The reason is vitamin E, the hot nutrient of the moment. A pile of medical evidence, including a large study in Wednesday's New England Journal of Medicine, suggests this vitamin protects people from heart disease.It turns out the top source of vitamin E in the American diet is margarine. No. 2 is mayonnaise.

These are high-fat foods, and for years, the leading message about eating and health has been a simple one: Cut out fat and cholesterol. Now the reality is beginning to look considerably more complicated.

While it's still too soon to translate the new research findings into carved-in-stone eating advice, they at least raise the possibility that giving up good-tasting creamy Italian dressing for the fat-free kind may not always be the good health choice that it seemed.

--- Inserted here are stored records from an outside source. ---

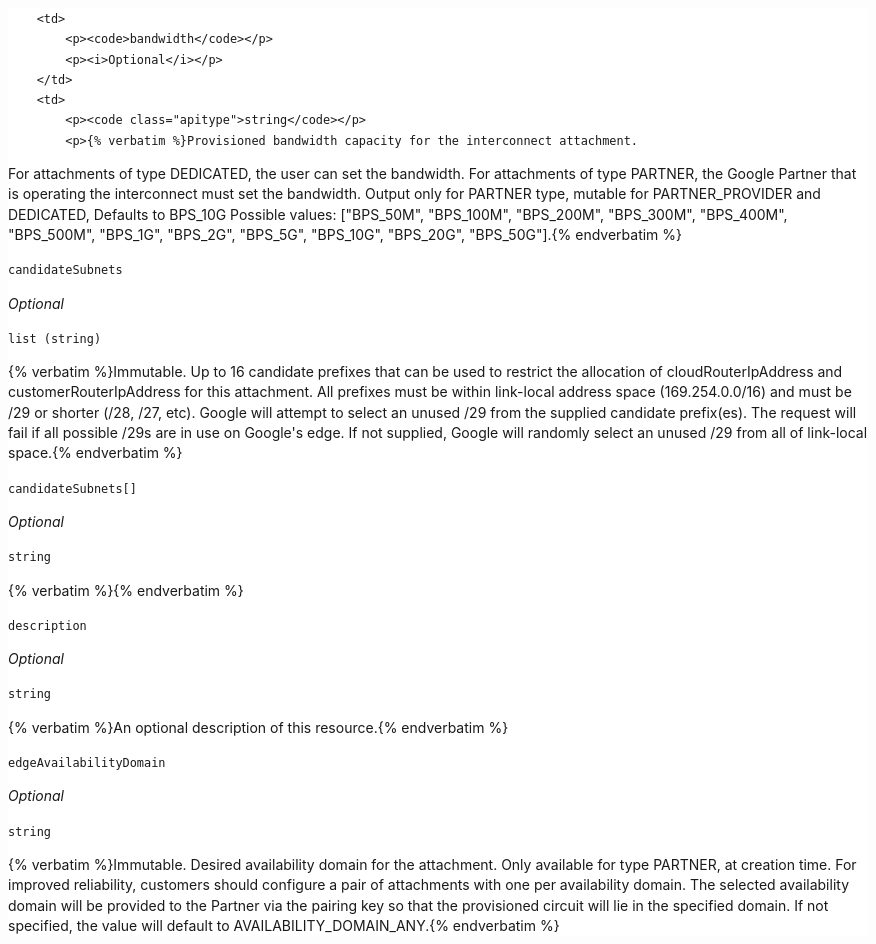         <td>
            <p><code>bandwidth</code></p>
            <p><i>Optional</i></p>
        </td>
        <td>
            <p><code class="apitype">string</code></p>
            <p>{% verbatim %}Provisioned bandwidth capacity for the interconnect attachment.
For attachments of type DEDICATED, the user can set the bandwidth.
For attachments of type PARTNER, the Google Partner that is operating the interconnect must set the bandwidth.
Output only for PARTNER type, mutable for PARTNER_PROVIDER and DEDICATED,
Defaults to BPS_10G Possible values: ["BPS_50M", "BPS_100M", "BPS_200M", "BPS_300M", "BPS_400M", "BPS_500M", "BPS_1G", "BPS_2G", "BPS_5G", "BPS_10G", "BPS_20G", "BPS_50G"].{% endverbatim %}</p>
        </td>
    </tr>
    <tr>
        <td>
            <p><code>candidateSubnets</code></p>
            <p><i>Optional</i></p>
        </td>
        <td>
            <p><code class="apitype">list (string)</code></p>
            <p>{% verbatim %}Immutable. Up to 16 candidate prefixes that can be used to restrict the allocation
of cloudRouterIpAddress and customerRouterIpAddress for this attachment.
All prefixes must be within link-local address space (169.254.0.0/16)
and must be /29 or shorter (/28, /27, etc). Google will attempt to select
an unused /29 from the supplied candidate prefix(es). The request will
fail if all possible /29s are in use on Google's edge. If not supplied,
Google will randomly select an unused /29 from all of link-local space.{% endverbatim %}</p>
        </td>
    </tr>
    <tr>
        <td>
            <p><code>candidateSubnets[]</code></p>
            <p><i>Optional</i></p>
        </td>
        <td>
            <p><code class="apitype">string</code></p>
            <p>{% verbatim %}{% endverbatim %}</p>
        </td>
    </tr>
    <tr>
        <td>
            <p><code>description</code></p>
            <p><i>Optional</i></p>
        </td>
        <td>
            <p><code class="apitype">string</code></p>
            <p>{% verbatim %}An optional description of this resource.{% endverbatim %}</p>
        </td>
    </tr>
    <tr>
        <td>
            <p><code>edgeAvailabilityDomain</code></p>
            <p><i>Optional</i></p>
        </td>
        <td>
            <p><code class="apitype">string</code></p>
            <p>{% verbatim %}Immutable. Desired availability domain for the attachment. Only available for type
PARTNER, at creation time. For improved reliability, customers should
configure a pair of attachments with one per availability domain. The
selected availability domain will be provided to the Partner via the
pairing key so that the provisioned circuit will lie in the specified
domain. If not specified, the value will default to AVAILABILITY_DOMAIN_ANY.{% endverbatim %}</p>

The newest piece of evidence is a study showing that women who get lots of vitamin E-rich food cut their chance of heart disease by almost two-thirds. Last month, British researchers reported that daily vitamin E pills seem to reduce heart attacks by 75 percent when taken by people with bad hearts.

The latest study looks at the effect of vitamin E in food alone.

Dr. Lawrence H. Kushi, an epidemiologist from the University of Minnesota, followed 34,486 postmenopausal women with no outward signs of heart trouble. Just 242 died of heart disease during seven years of follow-up.

Diet seemed to play a big role. The researchers divided the women into ive categories, depending on how much vitamin E they consumed in their food. Women who ate the most were 62 percent less likely than those who ate the least to die of coronary heart disease.

Those in the highest consumption group got at least 10 international units of vitamin E per day from food, which is the recommended daily allowance for women. Those in the lowest group got less than five.

Of course, too much high-fat food of any kind is not a good idea, and Kushi noted that the women who benefited didn't overdo it.